** Opening RECORDS SHOWN block **

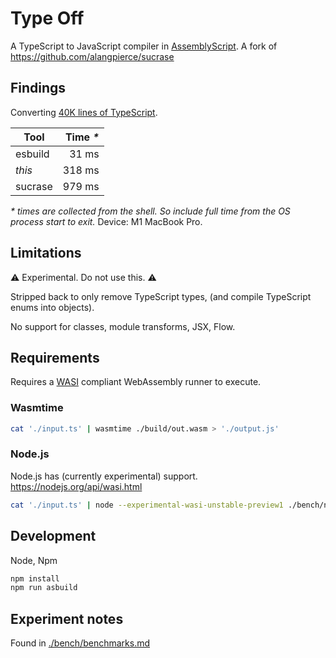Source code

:
# Type Off

A TypeScript to JavaScript compiler in [AssemblyScript](https://www.assemblyscript.org).
A fork of https://github.com/alangpierce/sucrase

## Findings

Converting [40K lines of TypeScript](https://raw.githubusercontent.com/microsoft/TypeScript/master/src/compiler/checker.ts).

| Tool        | Time _*_    |
| ----------- | ----------: |
| esbuild     | 31 ms       |
| _this_      | 318 ms      |
| sucrase     | 979 ms      |

_\* times are collected from the shell. So include full time from the OS process start to exit._ Device: M1 MacBook Pro.

## Limitations

⚠️ Experimental. Do not use this. ⚠️

Stripped back to only remove TypeScript types, (and compile TypeScript enums into objects).

No support for classes, module transforms, JSX, Flow.

## Requirements

Requires a [WASI](https://wasi.dev) compliant WebAssembly runner to execute.

### Wasmtime

```sh
cat './input.ts' | wasmtime ./build/out.wasm > './output.js'
```

### Node.js

Node.js has (currently experimental) support. https://nodejs.org/api/wasi.html

```sh
cat './input.ts' | node --experimental-wasi-unstable-preview1 ./bench/node-wasi.js > './output.js'
```

## Development

Node, Npm

```sh
npm install
npm run asbuild
```

## Experiment notes

Found in [./bench/benchmarks.md](./bench/benchmarks.md)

** Closing RECORDS SHOWN block **

Reproduce the data above verbatim, minus any images.

Source code

:
# Type Off

A TypeScript to JavaScript compiler in [AssemblyScript](https://www.assemblyscript.org).
A fork of https://github.com/alangpierce/sucrase

## Findings

Converting [40K lines of TypeScript](https://raw.githubusercontent.com/microsoft/TypeScript/master/src/compiler/checker.ts).

| Tool        | Time _*_    |
| ----------- | ----------: |
| esbuild     | 31 ms       |
| _this_      | 318 ms      |
| sucrase     | 979 ms      |

_\* times are collected from the shell. So include full time from the OS process start to exit._ Device: M1 MacBook Pro.

## Limitations

⚠️ Experimental. Do not use this. ⚠️

Stripped back to only remove TypeScript types, (and compile TypeScript enums into objects).

No support for classes, module transforms, JSX, Flow.

## Requirements

Requires a [WASI](https://wasi.dev) compliant WebAssembly runner to execute.

### Wasmtime

```sh
cat './input.ts' | wasmtime ./build/out.wasm > './output.js'
```

### Node.js

Node.js has (currently experimental) support. https://nodejs.org/api/wasi.html

```sh
cat './input.ts' | node --experimental-wasi-unstable-preview1 ./bench/node-wasi.js > './output.js'
```

## Development

Node, Npm

```sh
npm install
npm run asbuild
```

## Experiment notes

Found in [./bench/benchmarks.md](./bench/benchmarks.md)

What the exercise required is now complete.